昨年、12月に日本へ一時帰国をした際、日本橋にあるデパ地下のいくつかのパン屋さんの味比べをしたのですが、ここでの記憶に残るおいしいお味が「メゾンカイザー」のクロワッサンでした。こちらのお店は前回訪れたパリのお店「エリックカイザー」のご本人であるエリック・カイザーさんとあんぱんで有名な木村屋の息子さんが共同で経営、都内を中心に店舗があり、「All about」のパンサイトでは「2006年・読者が選んだ好きなパン屋さん」の特集で二年連続のナンバー1の栄冠に輝いています。

65.私のクロワッサン_e0073947_251293.jpgそしてこちらのクロワッサンは、自慢の一品と謳われるだけあって、一口めのサクッとした歯応えと後味の良いバターの香りがとっても良いお味で、「えっ~、クロワッサンってこんなにおいしいかったのぉ~」とジ~ンとくるほど大感激。それもそのはず。私の住むドイツのパン屋さんでは、クロワッサンをおいしいと感じることがほとんどありませんでしたから…。

もちろんドイツのどこのパン屋さんにもクロワッサンは売られています。だけどとっても脂っこかったり、バターの香りが臭かったり、食感がべちゃべちゃしていたり…(泣)。お教室でも「おいしいクロワッサンが食べたいわ~!」とは、悲劇的によく語られるセリフなんですよ。

そこでメゾンカイザーのクロワッサンを食べて、なんだか急に目が覚めたのです。
これはもう自分で作るしかない!!
こうして私のクロワッサン作りが2007年の年明けとともに始まりました。

実は過去にも一度、何の知識も持たないまま、見よう見まねでクロワッサンに挑戦したことがあるんです。この時はバターを生地に折り込む工程で、バターが生地からはみ出してきて、本当に本当に苦労しました(汗)。しかもできあがったクロワッサンがもうドン底に落ち込むくらい不味かった、というのですから、心の傷は深く、意識的にクロワッサン作りから遠ざかってしまっていたのです。

そこで今回は数多くのレシピと作り方、ポイントなどをチェック。私なりに学習し検討した結果、日ごろから活用しているパンの本の中から、特に大好きな徳永久美子さんの「パンを楽しむ生活-おいしいおはなし」のクロワッサンの作り方で再度、挑戦してみることに…。この本のレシピの冒頭にあるのは「ポイントさえ守ればおいしいクロワッサンができる!」と言う、うれしいお言葉。そうなんです。ポイントを守るとクロワッサン作りは決して難しくはありませんでした。

そのポイントとは、生地とバターのかたさが同じであること。
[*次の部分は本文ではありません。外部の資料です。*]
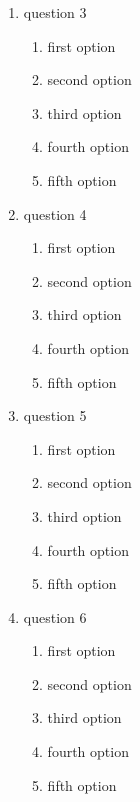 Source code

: \documentclass[amsfonts,bezier,leqno,fleqn,12pt,a4paper]{article}
\begin{document}
{{{\begin{large}
\begin{enumerate}
\begin{enumerate}
  \item first option
  \item second option
  \item third option
  \item fourth option
  \item fifth option
\end{enumerate}
\newpage
\item question 3
\vspace {0.3in}
\setcounter{equation}{0}

\begin{enumerate}
  \item first option
  \item second option
  \item third option
  \item fourth option
  \item fifth option
\end{enumerate}
\vspace {3.5cm}
\item question 4
\vspace {0.3in}
\setcounter{equation}{0}

\begin{enumerate}
  \item first option
  \item second option
  \item third option
  \item fourth option
  \item fifth option
\end{enumerate}
\newpage
\item question 5
\vspace {0.3in}
\setcounter{equation}{0}

\begin{enumerate}
  \item first option
  \item second option
  \item third option
  \item fourth option
  \item fifth option
\end{enumerate}
\vspace {3.5cm}
\item question 6
\vspace {0.3in}
\setcounter{equation}{0}

\begin{enumerate}
  \item first option
  \item second option
  \item third option
  \item fourth option
  \item fifth option
\end{enumerate}
\newpage
\end{enumerate}
\end{large}

}}}
\end{document}
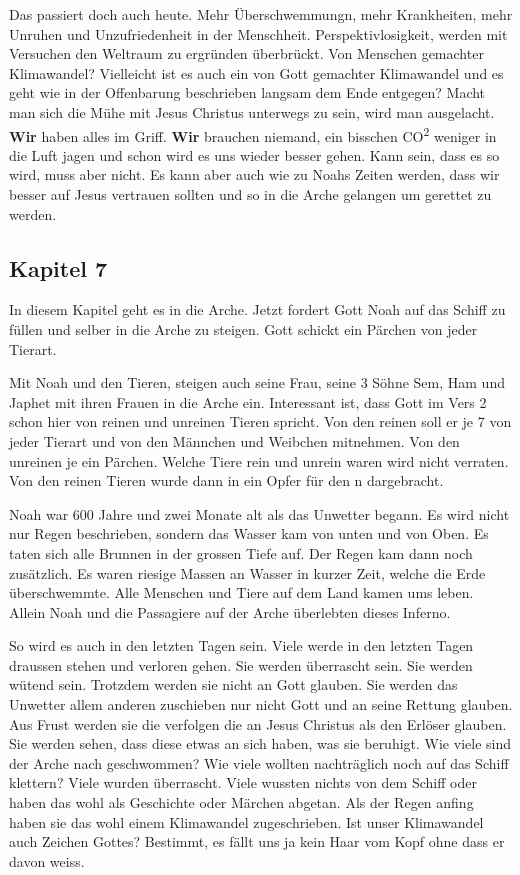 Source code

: Das passiert doch auch heute. Mehr Überschwemmungn, mehr Krankheiten, mehr Unruhen und Unzufriedenheit in der Menschheit. Perspektivlosigkeit, werden mit Versuchen den Weltraum zu ergründen überbrückt. Von Menschen gemachter Klimawandel? Vielleicht ist es auch ein von Gott gemachter Klimawandel und es geht wie in der Offenbarung beschrieben langsam dem Ende entgegen? Macht man sich die Mühe mit Jesus Christus unterwegs zu sein, wird man ausgelacht. \textbf{Wir} haben alles im Griff. \textbf{Wir} brauchen niemand, ein bisschen CO\textsuperscript{2} weniger in die Luft jagen und schon wird es uns wieder besser gehen. Kann sein, dass es so wird, muss aber nicht. Es kann aber auch wie zu Noahs Zeiten werden, dass wir besser auf Jesus vertrauen sollten und so in die Arche gelangen um gerettet zu werden.
\subsection{Kapitel 7}
In diesem Kapitel geht es in die Arche. Jetzt fordert Gott Noah auf das Schiff zu füllen und selber in die Arche zu steigen. Gott schickt ein Pärchen von jeder Tierart.

Mit Noah und den Tieren, steigen auch seine Frau, seine 3 Söhne Sem, Ham und Japhet mit ihren Frauen in die Arche ein. Interessant ist, dass Gott im Vers 2 schon hier von reinen und unreinen Tieren spricht. Von den reinen soll er je 7 von jeder Tierart und von den Männchen und Weibchen mitnehmen. Von den unreinen je ein Pärchen. Welche Tiere rein und unrein waren wird nicht verraten. Von den reinen Tieren wurde dann in  ein Opfer für den \herr n dargebracht.

Noah war 600 Jahre und zwei Monate alt als das Unwetter begann. Es wird nicht nur Regen beschrieben, sondern das Wasser kam von unten und von Oben. Es taten sich alle Brunnen in der grossen Tiefe auf. Der Regen kam dann noch zusätzlich. Es waren riesige Massen an Wasser in kurzer Zeit, welche die Erde überschwemmte. Alle Menschen und Tiere auf dem Land kamen ums leben. Allein Noah und die Passagiere auf der Arche überlebten dieses Inferno.

So wird es auch in den letzten Tagen sein. Viele werde in den letzten Tagen draussen stehen und verloren gehen. Sie werden überrascht sein. Sie werden wütend sein. Trotzdem werden sie nicht an Gott glauben. Sie werden das Unwetter allem anderen zuschieben nur nicht Gott und an seine Rettung glauben. Aus Frust werden sie die verfolgen die an Jesus Christus als den Erlöser glauben. Sie werden sehen, dass diese etwas an sich haben, was sie beruhigt. Wie viele sind der Arche nach geschwommen? Wie viele wollten nachträglich noch auf das Schiff klettern? Viele wurden überrascht. Viele wussten nichts von dem Schiff oder haben das wohl als Geschichte oder Märchen abgetan. Als der Regen anfing haben sie das wohl einem Klimawandel zugeschrieben. Ist unser Klimawandel auch Zeichen Gottes? Bestimmt, es fällt uns ja kein Haar vom Kopf ohne dass er davon weiss.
冷凍庫や冷蔵庫を上手に使いながら時間をかけて折り込んでいくこと。また生地は捏ねすぎるとサクサク感がでないので、生地作りは捏ねることをせずに60回ほどたたいて終わり。(これ、本当にラクですよ。)そしてそのまま一晩、生地を冷蔵庫で寝かせてあげると、やはり前の晩にたたいて伸ばして冷蔵庫で待機させていたシートバターとの相性は、もうばっちりです。これで最大の難関だったバターを折り込む作業は実に簡単な作業に早変わりいたしました。

そして冷蔵庫でしっかりと休ませた生地は、成型のしやすいきちんとした生地に仕上がっていますので、成型が実に楽しいのです♪ 定規で6cm間隔にスジをつけ、二等辺三角形に切った生地の底辺に切り込みを入れ、くるくると巻いていくだけ。
ほらほら、愛しのクロワッサンたちがかわいく勢ぞろいしているでしょう~。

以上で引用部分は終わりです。